Problem description: Every line in the entries where "counts" is found should be copied.

____

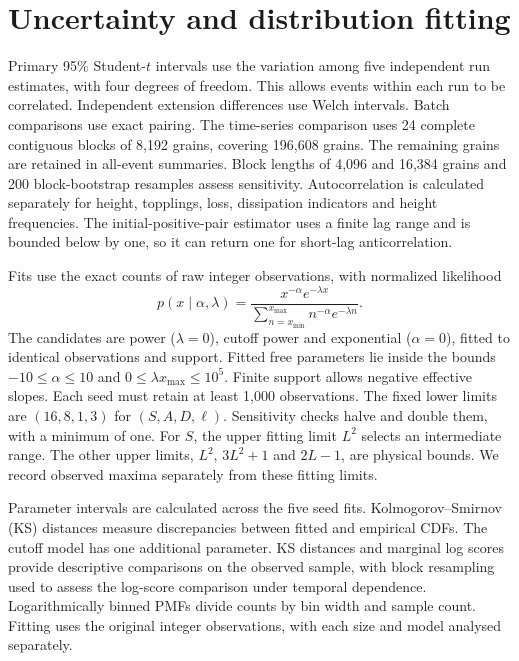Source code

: \section{Uncertainty and distribution fitting}\label{sec:statistics}
Primary 95\% Student-$t$ intervals use the variation among five independent run estimates, with four degrees of freedom. This allows events within each run to be correlated. Independent extension differences use Welch intervals. Batch comparisons use exact pairing. The time-series comparison uses 24 complete contiguous blocks of 8,192 grains, covering 196,608 grains. The remaining grains are retained in all-event summaries. Block lengths of 4,096 and 16,384 grains and 200 block-bootstrap resamples assess sensitivity. Autocorrelation is calculated separately for height, topplings, loss, dissipation indicators and height frequencies. The initial-positive-pair estimator uses a finite lag range and is bounded below by one, so it can return one for short-lag anticorrelation.

Fits use the exact counts of raw integer observations, with normalized likelihood
\begin{equation}
 p(x\mid\alpha,\lambda)=\frac{x^{-\alpha}e^{-\lambda x}}
 {\sum_{n=x_{\min}}^{x_{\max}}n^{-\alpha}e^{-\lambda n}}.
 \label{eq:fit}
\end{equation}
The candidates are power ($\lambda=0$), cutoff power and exponential ($\alpha=0$), fitted to identical observations and support. Fitted free parameters lie inside the bounds $-10\leq\alpha\leq10$ and $0\leq\lambda x_{\max}\leq10^5$. Finite support allows negative effective slopes. Each seed must retain at least 1,000 observations. The fixed lower limits are $(16,8,1,3)$ for $(S,A,D,\ell)$. Sensitivity checks halve and double them, with a minimum of one. For $S$, the upper fitting limit $L^2$ selects an intermediate range. The other upper limits, $L^2$, $3L^2+1$ and $2L-1$, are physical bounds. We record observed maxima separately from these fitting limits.

Parameter intervals are calculated across the five seed fits. Kolmogorov--Smirnov (KS) distances measure discrepancies between fitted and empirical CDFs. The cutoff model has one additional parameter. KS distances and marginal log scores provide descriptive comparisons on the observed sample, with block resampling used to assess the log-score comparison under temporal dependence. Logarithmically binned PMFs divide counts by bin width and sample count. Fitting uses the original integer observations, with each size and model analysed separately.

____

Exercise result:
Fits use the exact counts of raw integer observations, with normalized likelihood
Parameter intervals are calculated across the five seed fits. Kolmogorov--Smirnov (KS) distances measure discrepancies between fitted and empirical CDFs. The cutoff model has one additional parameter. KS distances and marginal log scores provide descriptive comparisons on the observed sample, with block resampling used to assess the log-score comparison under temporal dependence. Logarithmically binned PMFs divide counts by bin width and sample count. Fitting uses the original integer observations, with each size and model analysed separately.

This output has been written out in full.